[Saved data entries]
○ ○ ○ ○ ○ ○ ○

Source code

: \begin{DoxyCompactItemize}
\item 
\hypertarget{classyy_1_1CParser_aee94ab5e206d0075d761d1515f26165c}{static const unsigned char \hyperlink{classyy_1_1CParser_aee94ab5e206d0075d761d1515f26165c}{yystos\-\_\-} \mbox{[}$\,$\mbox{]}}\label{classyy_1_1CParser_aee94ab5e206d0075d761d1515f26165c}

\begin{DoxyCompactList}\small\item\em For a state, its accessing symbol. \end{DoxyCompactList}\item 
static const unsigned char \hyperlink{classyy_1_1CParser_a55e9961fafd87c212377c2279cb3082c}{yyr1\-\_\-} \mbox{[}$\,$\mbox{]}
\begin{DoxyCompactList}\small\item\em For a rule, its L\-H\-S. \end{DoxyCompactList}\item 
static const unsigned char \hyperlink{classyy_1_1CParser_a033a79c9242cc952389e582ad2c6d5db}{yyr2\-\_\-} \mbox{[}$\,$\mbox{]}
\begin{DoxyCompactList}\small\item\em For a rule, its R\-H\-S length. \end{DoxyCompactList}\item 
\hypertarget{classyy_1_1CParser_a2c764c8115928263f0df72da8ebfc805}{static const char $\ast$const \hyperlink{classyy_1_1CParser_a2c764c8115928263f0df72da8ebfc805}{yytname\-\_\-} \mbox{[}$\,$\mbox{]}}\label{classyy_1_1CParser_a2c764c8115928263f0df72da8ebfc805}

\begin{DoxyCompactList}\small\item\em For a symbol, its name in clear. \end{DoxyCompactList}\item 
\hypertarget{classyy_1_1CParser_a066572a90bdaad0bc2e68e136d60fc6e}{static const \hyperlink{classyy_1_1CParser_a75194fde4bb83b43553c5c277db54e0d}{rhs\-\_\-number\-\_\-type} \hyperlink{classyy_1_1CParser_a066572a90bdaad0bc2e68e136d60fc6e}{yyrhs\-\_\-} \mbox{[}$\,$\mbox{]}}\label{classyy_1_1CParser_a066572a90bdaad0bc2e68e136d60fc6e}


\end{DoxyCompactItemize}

○ ○ ○ ○ ○ ○ ○

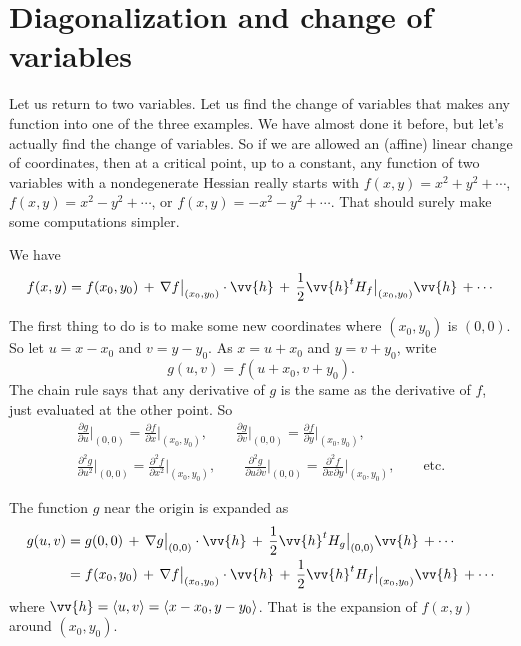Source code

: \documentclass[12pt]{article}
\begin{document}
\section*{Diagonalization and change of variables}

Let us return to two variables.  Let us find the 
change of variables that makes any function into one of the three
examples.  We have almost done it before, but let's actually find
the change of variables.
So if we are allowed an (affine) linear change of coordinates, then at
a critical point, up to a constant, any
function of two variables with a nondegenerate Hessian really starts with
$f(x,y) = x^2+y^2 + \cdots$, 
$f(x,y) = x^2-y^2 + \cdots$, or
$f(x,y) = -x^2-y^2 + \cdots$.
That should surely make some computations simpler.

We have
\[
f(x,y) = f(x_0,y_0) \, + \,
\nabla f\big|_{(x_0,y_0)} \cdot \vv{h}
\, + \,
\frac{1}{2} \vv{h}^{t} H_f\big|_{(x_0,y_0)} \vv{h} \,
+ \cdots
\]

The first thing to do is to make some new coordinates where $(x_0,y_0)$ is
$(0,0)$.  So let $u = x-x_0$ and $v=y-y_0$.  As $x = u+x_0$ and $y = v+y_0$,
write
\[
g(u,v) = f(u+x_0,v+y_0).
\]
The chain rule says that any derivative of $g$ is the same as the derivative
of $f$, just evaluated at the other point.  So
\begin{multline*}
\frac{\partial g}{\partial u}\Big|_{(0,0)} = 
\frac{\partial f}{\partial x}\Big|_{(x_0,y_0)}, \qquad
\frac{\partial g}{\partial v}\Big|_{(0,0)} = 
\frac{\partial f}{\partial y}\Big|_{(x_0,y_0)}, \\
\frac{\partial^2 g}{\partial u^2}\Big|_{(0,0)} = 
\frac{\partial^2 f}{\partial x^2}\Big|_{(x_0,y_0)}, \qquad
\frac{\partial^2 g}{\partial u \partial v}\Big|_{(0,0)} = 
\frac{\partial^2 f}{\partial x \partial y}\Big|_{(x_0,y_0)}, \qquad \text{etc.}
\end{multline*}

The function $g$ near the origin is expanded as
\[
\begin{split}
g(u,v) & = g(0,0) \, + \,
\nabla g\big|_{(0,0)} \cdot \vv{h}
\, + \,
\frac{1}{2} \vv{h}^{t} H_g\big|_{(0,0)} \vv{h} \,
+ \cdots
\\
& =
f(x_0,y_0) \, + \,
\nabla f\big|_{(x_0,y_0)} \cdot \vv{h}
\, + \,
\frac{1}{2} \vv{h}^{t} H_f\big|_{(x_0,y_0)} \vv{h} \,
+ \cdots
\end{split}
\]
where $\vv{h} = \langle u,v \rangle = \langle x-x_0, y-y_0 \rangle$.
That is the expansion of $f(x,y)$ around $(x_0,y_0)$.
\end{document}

○ ○ ○ ○ ○ ○ ○

- [What you are asked to do]: Whenever a line in the records above contains the string "where", copy that line.

- [Reply]:
The first thing to do is to make some new coordinates where $(x_0,y_0)$ is
where $\vv{h} = \langle u,v \rangle = \langle x-x_0, y-y_0 \rangle$.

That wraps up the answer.